◆ Work request
Write out again, exactly, the lines below starting at the one with "bool Progress(GsTopologyRuleValidator*, const" and ending at the one with "conn.Server = fcsFolder.c_str();".
◇ ◇ ◇ ◇ ◇
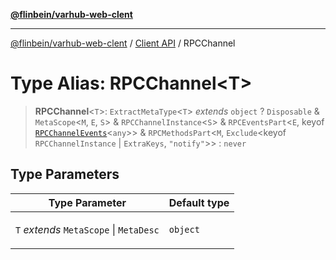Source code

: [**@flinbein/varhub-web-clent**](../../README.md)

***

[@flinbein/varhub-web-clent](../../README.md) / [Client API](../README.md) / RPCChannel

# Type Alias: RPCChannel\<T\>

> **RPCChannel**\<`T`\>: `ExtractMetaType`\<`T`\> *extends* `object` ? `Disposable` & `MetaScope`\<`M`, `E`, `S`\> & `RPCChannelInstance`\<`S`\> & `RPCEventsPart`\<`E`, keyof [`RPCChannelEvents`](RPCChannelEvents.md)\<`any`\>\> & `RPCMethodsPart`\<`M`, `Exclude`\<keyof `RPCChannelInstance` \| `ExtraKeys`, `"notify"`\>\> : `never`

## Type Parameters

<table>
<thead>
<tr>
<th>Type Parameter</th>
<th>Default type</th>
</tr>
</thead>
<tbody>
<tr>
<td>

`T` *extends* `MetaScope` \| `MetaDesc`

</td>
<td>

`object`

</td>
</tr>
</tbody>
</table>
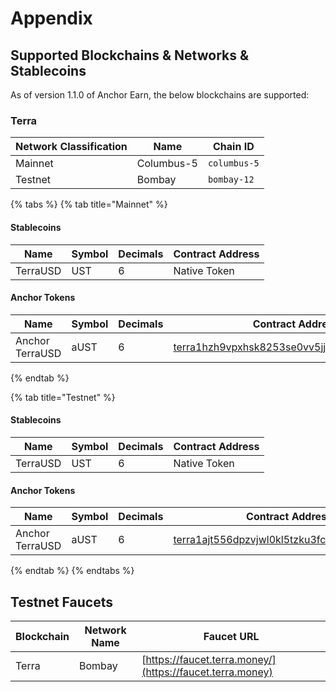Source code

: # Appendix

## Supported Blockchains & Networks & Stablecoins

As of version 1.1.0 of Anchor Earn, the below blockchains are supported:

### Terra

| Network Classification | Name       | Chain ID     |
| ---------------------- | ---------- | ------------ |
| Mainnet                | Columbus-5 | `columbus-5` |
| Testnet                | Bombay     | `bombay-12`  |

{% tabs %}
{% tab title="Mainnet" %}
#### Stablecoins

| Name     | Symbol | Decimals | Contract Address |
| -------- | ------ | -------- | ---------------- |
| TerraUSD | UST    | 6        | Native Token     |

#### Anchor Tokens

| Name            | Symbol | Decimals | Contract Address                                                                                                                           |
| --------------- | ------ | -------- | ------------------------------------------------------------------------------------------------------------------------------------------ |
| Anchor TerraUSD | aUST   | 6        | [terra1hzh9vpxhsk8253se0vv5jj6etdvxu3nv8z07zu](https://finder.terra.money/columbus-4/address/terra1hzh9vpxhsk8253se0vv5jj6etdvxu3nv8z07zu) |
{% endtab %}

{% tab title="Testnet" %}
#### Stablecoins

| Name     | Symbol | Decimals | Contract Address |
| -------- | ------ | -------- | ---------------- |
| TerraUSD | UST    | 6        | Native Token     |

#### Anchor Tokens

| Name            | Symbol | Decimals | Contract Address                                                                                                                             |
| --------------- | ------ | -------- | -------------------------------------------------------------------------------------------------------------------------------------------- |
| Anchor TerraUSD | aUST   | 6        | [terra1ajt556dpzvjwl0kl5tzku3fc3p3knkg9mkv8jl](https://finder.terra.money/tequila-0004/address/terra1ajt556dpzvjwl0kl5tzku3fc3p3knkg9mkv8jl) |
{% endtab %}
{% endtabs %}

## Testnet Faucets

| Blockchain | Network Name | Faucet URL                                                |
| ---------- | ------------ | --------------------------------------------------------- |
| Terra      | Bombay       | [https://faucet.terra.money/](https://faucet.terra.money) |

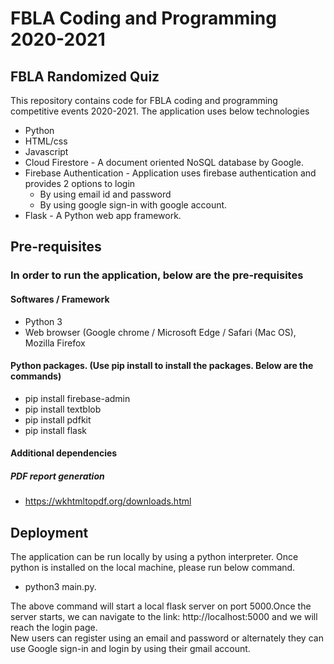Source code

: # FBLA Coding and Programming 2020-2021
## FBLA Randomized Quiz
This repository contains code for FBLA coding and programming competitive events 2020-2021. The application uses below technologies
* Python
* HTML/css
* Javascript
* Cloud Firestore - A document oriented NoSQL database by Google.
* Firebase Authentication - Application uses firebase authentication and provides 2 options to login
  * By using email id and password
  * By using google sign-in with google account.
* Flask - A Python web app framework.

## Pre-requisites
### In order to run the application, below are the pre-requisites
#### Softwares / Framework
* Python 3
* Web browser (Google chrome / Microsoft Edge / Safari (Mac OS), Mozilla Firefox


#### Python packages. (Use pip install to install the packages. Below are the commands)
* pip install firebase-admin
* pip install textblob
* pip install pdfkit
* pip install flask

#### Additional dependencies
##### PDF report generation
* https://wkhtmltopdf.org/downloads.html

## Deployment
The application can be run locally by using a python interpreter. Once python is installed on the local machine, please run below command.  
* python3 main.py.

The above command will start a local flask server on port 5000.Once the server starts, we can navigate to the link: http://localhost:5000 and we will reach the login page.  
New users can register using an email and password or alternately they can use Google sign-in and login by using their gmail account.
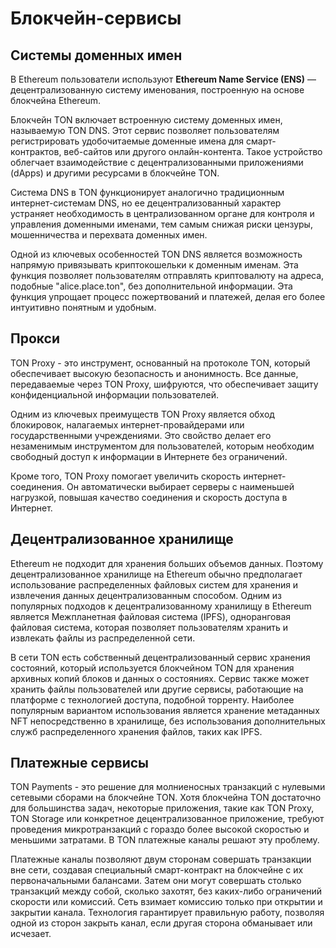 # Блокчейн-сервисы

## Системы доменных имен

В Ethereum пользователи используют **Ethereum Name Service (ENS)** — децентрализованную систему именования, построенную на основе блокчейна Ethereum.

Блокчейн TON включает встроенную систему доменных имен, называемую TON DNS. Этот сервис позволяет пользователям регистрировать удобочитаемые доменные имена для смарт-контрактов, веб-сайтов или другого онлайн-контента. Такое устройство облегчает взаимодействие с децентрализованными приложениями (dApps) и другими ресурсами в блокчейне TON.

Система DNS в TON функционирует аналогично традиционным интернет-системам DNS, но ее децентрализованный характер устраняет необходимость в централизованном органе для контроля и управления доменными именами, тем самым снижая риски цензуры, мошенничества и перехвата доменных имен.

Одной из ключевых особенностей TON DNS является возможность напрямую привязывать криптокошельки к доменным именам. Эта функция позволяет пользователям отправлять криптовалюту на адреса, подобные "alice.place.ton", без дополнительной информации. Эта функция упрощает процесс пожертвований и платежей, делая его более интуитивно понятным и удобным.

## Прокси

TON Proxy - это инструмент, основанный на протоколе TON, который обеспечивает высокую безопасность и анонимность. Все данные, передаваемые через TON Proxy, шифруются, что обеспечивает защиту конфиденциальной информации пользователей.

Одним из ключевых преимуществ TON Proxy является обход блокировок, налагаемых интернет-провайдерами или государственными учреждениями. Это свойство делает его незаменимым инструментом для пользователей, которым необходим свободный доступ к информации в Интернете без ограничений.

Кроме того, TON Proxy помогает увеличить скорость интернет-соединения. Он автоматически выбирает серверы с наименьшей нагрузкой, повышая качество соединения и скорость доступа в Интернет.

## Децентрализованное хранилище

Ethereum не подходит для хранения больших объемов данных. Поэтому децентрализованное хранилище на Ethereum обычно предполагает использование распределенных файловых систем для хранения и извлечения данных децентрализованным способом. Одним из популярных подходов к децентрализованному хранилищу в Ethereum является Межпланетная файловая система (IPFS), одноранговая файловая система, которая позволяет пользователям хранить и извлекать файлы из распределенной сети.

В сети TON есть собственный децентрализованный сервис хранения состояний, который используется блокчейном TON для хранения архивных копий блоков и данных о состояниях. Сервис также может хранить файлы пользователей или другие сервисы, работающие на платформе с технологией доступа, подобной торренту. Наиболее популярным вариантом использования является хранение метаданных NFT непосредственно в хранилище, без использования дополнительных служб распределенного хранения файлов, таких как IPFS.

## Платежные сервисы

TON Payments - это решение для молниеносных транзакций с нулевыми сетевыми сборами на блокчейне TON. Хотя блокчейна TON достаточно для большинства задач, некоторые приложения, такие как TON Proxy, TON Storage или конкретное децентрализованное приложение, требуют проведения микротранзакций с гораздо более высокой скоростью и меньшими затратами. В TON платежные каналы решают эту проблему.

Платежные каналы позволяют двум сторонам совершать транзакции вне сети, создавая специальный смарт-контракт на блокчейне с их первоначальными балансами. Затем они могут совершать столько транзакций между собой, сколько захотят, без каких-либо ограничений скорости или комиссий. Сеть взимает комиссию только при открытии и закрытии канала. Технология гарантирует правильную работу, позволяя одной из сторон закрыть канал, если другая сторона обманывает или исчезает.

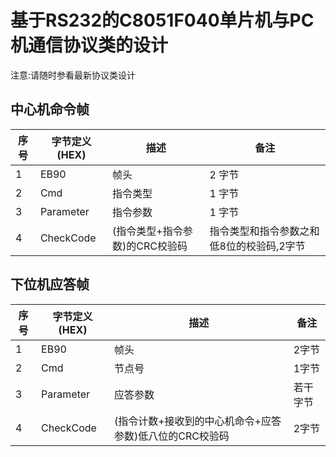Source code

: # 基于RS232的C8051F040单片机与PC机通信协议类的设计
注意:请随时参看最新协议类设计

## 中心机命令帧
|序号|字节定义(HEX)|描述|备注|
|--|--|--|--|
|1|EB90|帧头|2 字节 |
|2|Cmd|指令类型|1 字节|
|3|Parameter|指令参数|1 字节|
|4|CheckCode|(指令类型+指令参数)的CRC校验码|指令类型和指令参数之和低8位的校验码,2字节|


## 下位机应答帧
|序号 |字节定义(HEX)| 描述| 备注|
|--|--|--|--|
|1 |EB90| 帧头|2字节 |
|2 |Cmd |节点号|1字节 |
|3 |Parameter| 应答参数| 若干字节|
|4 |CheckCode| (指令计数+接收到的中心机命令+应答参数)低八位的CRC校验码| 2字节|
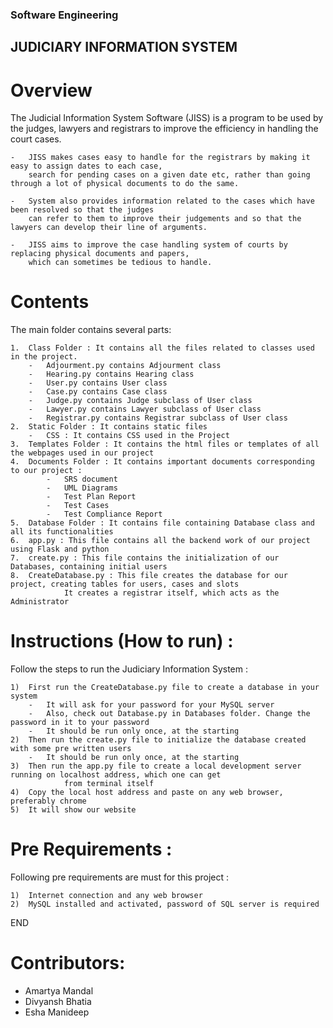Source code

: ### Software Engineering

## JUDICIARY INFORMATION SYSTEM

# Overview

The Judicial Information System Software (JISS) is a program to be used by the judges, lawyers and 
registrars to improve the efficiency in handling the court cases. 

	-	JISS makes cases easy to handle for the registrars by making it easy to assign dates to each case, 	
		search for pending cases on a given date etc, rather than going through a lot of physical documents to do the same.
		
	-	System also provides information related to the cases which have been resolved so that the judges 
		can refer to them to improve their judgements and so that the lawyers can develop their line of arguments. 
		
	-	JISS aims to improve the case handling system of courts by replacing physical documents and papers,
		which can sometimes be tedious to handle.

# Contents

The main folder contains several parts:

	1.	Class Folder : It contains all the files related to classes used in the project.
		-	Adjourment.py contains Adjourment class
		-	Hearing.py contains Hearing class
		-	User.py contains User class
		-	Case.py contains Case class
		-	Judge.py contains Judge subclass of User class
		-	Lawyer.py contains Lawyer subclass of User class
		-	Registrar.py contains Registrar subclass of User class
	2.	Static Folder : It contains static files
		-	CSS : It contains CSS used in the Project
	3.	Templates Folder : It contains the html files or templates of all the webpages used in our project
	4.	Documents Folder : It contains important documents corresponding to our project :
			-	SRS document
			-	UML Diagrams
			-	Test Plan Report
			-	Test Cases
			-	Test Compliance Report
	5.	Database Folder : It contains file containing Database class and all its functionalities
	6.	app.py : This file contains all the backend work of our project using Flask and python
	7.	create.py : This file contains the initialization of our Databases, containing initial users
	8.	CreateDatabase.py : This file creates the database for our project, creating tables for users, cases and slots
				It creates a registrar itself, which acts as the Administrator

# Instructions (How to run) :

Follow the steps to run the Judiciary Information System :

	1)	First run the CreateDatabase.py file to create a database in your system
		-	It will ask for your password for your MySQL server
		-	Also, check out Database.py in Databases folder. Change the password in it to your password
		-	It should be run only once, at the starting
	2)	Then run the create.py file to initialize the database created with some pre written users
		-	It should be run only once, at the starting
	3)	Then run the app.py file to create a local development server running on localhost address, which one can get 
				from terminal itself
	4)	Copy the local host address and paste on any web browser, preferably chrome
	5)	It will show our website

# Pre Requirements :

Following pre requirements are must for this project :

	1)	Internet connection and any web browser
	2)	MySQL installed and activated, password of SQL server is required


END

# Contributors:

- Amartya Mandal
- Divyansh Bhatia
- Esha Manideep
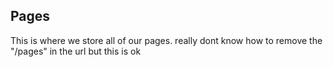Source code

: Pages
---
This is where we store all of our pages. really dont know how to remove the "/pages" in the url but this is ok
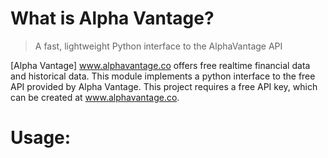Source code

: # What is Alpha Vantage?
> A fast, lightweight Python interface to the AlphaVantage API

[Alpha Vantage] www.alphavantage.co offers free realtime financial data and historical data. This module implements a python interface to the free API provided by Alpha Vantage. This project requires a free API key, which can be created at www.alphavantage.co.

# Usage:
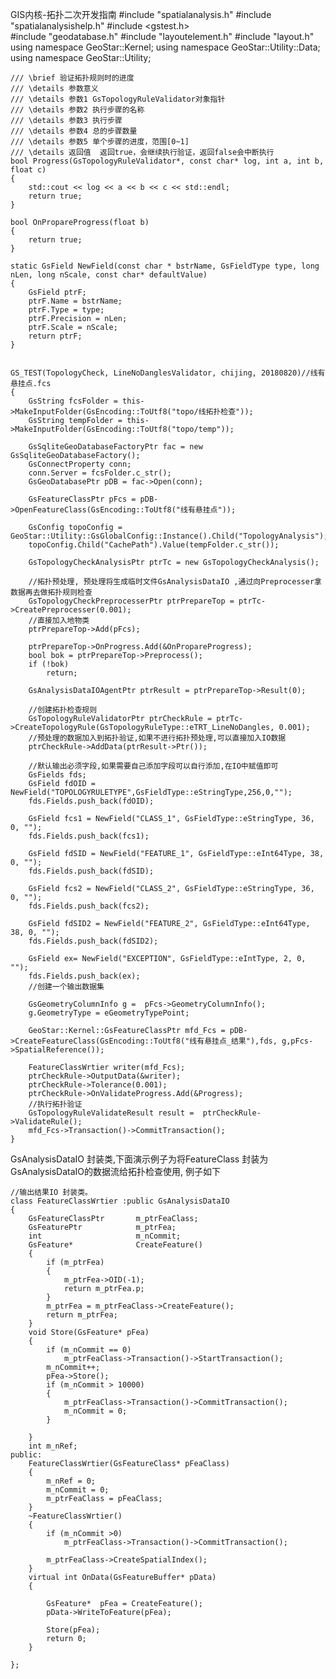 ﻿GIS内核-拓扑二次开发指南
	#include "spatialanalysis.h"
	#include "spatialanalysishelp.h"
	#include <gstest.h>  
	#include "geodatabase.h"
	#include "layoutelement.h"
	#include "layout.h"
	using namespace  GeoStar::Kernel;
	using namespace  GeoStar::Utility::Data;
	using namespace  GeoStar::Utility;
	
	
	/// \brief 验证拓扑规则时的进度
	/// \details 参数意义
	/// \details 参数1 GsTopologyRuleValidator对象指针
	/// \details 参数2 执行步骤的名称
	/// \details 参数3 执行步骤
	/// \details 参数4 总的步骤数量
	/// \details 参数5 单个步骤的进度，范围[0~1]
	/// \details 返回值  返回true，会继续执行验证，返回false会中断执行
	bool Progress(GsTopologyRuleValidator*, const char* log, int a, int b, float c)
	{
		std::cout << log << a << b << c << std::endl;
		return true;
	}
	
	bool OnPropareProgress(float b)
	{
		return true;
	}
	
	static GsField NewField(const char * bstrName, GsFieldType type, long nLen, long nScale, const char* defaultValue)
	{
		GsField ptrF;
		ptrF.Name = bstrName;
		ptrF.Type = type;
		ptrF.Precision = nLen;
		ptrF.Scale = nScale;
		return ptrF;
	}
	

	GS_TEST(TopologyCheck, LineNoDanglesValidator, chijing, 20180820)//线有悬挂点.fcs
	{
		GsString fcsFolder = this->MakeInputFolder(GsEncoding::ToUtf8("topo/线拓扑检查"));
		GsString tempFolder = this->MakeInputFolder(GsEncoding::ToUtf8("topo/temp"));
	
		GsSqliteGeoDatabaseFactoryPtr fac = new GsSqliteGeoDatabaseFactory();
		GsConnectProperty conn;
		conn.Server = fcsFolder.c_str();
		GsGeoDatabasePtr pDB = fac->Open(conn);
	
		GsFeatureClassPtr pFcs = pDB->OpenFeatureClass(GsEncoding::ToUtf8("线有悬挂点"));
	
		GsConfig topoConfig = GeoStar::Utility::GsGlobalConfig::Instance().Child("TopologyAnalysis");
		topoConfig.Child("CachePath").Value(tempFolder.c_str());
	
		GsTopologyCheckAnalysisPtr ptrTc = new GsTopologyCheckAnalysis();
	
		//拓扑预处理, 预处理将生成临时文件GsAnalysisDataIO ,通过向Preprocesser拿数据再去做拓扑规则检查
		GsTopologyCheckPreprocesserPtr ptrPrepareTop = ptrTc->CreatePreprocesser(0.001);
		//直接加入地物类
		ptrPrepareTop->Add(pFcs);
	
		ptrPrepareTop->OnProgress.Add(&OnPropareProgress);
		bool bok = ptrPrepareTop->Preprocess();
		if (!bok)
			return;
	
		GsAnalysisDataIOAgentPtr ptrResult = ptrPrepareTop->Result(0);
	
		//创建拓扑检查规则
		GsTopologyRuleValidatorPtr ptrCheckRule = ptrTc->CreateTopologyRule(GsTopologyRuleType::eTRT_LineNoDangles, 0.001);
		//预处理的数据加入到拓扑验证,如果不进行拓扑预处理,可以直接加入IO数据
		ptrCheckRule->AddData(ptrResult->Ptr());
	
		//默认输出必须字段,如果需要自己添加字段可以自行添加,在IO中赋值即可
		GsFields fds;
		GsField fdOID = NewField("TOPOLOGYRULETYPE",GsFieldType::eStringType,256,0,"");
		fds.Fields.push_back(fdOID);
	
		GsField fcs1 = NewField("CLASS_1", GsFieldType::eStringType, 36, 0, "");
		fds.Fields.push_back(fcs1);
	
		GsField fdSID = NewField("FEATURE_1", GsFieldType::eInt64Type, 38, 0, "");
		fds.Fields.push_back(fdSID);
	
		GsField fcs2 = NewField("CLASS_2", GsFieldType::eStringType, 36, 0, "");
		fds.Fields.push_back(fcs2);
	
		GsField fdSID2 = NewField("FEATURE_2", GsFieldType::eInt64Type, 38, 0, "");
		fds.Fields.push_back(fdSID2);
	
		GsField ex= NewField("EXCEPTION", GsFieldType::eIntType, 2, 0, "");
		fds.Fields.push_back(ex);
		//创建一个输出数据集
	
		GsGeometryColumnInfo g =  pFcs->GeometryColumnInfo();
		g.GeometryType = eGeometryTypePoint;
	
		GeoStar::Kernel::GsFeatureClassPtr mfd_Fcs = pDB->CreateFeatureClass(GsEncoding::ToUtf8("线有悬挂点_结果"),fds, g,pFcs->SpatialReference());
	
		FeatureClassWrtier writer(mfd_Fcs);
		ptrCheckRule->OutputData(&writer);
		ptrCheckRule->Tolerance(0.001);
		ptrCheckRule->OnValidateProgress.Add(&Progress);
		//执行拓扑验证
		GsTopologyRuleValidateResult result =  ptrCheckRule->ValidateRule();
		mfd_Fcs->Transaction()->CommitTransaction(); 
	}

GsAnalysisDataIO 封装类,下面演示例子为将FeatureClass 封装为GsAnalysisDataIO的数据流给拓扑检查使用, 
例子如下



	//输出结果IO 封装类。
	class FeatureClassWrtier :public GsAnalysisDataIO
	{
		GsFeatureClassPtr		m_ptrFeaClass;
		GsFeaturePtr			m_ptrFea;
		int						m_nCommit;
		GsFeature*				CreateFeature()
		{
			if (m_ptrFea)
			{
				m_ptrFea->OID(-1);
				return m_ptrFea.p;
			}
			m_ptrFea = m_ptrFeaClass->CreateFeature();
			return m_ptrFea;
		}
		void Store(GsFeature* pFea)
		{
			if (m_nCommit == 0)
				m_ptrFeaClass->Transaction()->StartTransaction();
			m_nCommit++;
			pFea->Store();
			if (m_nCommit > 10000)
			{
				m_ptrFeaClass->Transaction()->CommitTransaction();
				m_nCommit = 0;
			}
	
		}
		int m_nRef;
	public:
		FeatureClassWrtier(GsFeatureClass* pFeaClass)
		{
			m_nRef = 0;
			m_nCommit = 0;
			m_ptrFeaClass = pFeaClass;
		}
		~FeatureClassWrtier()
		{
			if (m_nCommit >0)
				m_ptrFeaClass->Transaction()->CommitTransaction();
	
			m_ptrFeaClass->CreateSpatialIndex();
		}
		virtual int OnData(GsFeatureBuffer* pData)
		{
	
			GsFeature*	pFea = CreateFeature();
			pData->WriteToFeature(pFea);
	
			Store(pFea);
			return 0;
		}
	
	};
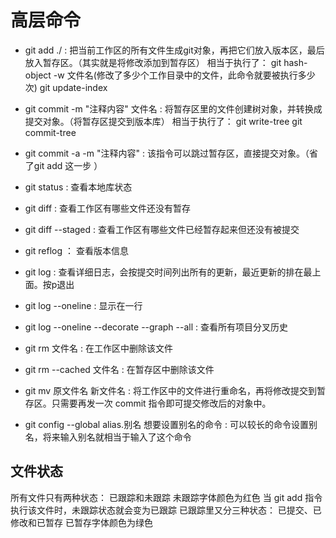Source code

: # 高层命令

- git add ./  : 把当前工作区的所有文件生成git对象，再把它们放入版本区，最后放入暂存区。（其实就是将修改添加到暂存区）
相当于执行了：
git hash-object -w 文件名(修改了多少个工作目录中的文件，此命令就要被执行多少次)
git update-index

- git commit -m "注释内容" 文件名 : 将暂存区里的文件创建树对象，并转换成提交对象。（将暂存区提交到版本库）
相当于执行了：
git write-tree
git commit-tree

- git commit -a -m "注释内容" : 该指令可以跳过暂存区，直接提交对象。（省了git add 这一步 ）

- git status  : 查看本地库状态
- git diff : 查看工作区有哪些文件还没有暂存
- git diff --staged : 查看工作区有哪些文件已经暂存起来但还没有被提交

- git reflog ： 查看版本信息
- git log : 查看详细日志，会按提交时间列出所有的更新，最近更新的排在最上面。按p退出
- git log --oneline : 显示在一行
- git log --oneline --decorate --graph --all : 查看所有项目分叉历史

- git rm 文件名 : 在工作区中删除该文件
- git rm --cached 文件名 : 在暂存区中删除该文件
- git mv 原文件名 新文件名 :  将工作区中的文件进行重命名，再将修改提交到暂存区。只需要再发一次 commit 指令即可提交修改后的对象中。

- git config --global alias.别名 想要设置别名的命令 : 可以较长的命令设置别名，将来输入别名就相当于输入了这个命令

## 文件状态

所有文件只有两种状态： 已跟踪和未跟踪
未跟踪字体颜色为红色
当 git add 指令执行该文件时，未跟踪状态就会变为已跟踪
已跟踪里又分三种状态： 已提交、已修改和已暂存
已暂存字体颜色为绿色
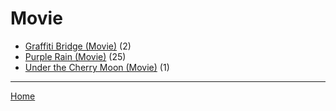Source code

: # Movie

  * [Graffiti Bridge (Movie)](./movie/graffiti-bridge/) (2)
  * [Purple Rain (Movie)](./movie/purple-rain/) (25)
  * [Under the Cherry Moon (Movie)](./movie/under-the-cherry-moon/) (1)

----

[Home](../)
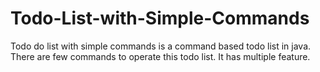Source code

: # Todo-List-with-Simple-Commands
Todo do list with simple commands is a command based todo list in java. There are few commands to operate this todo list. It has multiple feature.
◇ ◇ ◇ ◇ ◇
◆ Solution to the problem
	bool Progress(GsTopologyRuleValidator*, const char* log, int a, int b, float c)
	{
		std::cout << log << a << b << c << std::endl;
		return true;
	}
	
	bool OnPropareProgress(float b)
	{
		return true;
	}
	
	static GsField NewField(const char * bstrName, GsFieldType type, long nLen, long nScale, const char* defaultValue)
	{
		GsField ptrF;
		ptrF.Name = bstrName;
		ptrF.Type = type;
		ptrF.Precision = nLen;
		ptrF.Scale = nScale;
		return ptrF;
	}
	

	GS_TEST(TopologyCheck, LineNoDanglesValidator, chijing, 20180820)//线有悬挂点.fcs
	{
		GsString fcsFolder = this->MakeInputFolder(GsEncoding::ToUtf8("topo/线拓扑检查"));
		GsString tempFolder = this->MakeInputFolder(GsEncoding::ToUtf8("topo/temp"));
	
		GsSqliteGeoDatabaseFactoryPtr fac = new GsSqliteGeoDatabaseFactory();
		GsConnectProperty conn;
		conn.Server = fcsFolder.c_str();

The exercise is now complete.